My grandpa breaks the spell, “Why do you look so sad?”
I try speaking, but getting myself to process his statement is about the extent to which my brain can function. Talking back isn’t a viable option. Not at the moment.
Fortunately, my mom comes to the rescue, “Dad she’s not sad, I think she’s overwhelmed.”
I nod. After all, I can do that (thankfully).
“Well if I had known something like this is all it would take to make you stop talking...” Grandpa says, it’s one of those rare statements he utters where we all laugh with him.
My laugh is a little weak and dies quickly. My mind is stuck in an incessant loop of shock and disbelief.

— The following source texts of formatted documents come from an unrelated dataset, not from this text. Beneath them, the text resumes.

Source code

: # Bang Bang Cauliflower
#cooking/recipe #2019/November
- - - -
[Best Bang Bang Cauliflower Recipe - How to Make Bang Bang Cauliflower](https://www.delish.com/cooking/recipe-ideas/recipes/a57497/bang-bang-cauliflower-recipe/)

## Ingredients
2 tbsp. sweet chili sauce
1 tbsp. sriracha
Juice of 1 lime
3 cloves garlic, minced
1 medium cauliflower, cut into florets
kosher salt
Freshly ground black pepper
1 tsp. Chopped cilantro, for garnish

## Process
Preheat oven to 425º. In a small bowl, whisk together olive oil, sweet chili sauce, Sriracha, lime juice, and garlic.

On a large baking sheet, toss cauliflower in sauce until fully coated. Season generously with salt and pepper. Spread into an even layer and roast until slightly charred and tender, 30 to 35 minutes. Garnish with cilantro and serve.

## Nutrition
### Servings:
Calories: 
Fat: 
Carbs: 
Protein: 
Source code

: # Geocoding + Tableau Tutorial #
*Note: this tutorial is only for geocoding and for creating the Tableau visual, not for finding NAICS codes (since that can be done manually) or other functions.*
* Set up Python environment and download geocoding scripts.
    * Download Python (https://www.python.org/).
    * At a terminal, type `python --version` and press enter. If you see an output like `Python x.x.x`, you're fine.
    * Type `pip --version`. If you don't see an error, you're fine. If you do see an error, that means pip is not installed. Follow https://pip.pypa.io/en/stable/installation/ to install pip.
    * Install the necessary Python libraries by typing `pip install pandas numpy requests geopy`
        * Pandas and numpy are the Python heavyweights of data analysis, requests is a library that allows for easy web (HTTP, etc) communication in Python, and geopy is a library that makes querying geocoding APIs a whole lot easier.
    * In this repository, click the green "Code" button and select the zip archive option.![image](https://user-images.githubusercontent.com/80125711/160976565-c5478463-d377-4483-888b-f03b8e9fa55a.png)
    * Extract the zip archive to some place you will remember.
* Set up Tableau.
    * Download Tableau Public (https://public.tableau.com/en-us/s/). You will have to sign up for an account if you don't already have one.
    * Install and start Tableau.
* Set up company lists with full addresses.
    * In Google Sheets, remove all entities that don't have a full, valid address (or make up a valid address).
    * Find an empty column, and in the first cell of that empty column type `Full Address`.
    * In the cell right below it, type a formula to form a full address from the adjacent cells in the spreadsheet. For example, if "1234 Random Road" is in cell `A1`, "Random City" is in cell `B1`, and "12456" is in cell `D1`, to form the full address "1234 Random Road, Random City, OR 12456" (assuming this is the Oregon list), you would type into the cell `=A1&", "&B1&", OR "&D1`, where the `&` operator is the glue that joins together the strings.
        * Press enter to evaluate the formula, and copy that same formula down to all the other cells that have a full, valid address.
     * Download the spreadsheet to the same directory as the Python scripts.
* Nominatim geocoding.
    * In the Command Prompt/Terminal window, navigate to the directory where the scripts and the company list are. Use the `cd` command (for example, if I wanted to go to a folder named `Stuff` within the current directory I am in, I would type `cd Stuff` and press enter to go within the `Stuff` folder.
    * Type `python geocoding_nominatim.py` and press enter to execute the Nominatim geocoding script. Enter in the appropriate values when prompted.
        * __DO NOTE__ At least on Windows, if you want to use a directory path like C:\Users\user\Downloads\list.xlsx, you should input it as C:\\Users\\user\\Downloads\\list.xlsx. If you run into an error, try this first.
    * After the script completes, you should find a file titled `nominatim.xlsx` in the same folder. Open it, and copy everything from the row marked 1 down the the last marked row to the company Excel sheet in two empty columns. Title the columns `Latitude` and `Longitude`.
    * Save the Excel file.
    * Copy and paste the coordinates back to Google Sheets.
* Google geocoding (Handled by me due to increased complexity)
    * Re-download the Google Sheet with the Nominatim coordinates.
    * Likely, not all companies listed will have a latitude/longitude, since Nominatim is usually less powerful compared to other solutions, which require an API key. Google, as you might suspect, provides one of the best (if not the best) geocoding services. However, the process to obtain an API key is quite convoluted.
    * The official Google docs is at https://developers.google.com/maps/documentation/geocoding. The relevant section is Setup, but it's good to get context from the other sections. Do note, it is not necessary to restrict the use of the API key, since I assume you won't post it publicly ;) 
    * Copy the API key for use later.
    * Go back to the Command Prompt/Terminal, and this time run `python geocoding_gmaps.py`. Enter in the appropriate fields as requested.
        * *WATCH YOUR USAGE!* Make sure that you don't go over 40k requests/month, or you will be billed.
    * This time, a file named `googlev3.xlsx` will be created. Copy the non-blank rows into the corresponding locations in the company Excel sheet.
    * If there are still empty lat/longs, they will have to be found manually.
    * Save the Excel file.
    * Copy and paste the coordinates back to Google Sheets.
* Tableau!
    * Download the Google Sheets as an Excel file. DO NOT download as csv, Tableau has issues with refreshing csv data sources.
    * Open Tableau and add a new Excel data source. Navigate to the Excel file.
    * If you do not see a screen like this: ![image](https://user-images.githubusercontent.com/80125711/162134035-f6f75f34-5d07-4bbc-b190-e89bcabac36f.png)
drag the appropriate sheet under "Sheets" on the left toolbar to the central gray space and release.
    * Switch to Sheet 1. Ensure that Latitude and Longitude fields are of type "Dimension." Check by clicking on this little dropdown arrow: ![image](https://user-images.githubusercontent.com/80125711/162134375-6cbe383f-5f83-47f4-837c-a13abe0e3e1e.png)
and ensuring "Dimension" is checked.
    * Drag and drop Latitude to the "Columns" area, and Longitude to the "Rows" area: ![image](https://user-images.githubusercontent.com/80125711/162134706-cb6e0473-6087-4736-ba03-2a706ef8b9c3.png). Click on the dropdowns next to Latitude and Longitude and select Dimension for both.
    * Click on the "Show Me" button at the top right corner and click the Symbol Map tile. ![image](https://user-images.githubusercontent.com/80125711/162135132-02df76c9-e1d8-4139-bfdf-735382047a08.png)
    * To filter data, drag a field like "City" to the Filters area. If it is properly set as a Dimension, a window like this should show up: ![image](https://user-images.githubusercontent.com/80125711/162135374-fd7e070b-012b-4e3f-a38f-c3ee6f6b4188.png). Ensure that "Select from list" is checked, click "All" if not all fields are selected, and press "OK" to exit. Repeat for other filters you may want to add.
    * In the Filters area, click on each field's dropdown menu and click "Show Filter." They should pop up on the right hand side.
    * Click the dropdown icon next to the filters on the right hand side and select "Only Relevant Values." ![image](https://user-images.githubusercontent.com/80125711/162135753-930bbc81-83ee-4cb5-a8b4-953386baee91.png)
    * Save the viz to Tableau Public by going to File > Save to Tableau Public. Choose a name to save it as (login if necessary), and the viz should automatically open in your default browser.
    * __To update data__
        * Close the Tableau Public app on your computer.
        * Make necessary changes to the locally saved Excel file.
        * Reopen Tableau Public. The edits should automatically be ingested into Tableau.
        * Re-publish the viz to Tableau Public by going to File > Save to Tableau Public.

It takes several days to wear off. I’m still sort of shocked, but I have random moments of extreme excitement and my already speedy way of speaking blurs into incoherent words with varying pitches.
Yeah, I’m a little ecstatic. I couldn’t even write about anything else (my minds been on a one-track road lately) and didn’t want to write about this until everything was booked. And as of today, it is!
My only problem now? How am I supposed to wait three months for this vacation? Okay, I lied, I have two problems. The second: how can I ever express my gratitude?
You see, this is so much more than a vacation for being in school and working hard or my twenty first birthday. My grandparents are making a dream come true for me.
I grew up with Harry Potter; I started the series when I was nine years old. Every fibre of my being believed the world was real, and there was nothing I wanted more than to be a part of it.
On my eleventh birthday I waited all day for an owl.
The letter never came. I cried myself to sleep that night.
I can’t express how wretched my eleven year old self felt. I was devastated, crushed and, internally, inconsolable. For a very long time.
I never told my mom, or anyone else, how upset I was (back then I was very against showing any sort of weakness). But that didn’t make the hurt any less poignant.
Obviously, I moved on.
I realized the Wizarding World really was fiction (I mean if it wouldn’t take me, there’s no way it can be real.).
When I found out they were building a theme park like eight years ago, I begged my mom to take me to the opening. I periodically brought it up, desperately wanting to go. I thought I would have to wait years (being a student seriously affects the amount of available cash I have)....
My grandparents are making my dream of going to Hogwarts come true. Exactly ten years later.
And how can you ever thank someone for something like that?
In sake of avoiding a rhetorical question (for once), you can’t. You can’t adequately thank someone for making your dreams come true. It just isn’t possible.
But I may squeeze them to death on occasion to try an even the score. Grandparents are suckers for things like that.Word Of The Day: Rhapsody - an ecstatic expression of feeling or enthusiasm.
PS. Bloody nougats and puking pastilles are only in skiving snackboxes....and I'm going to buy twenty. Well, not really, but I'm going to buy some, at least.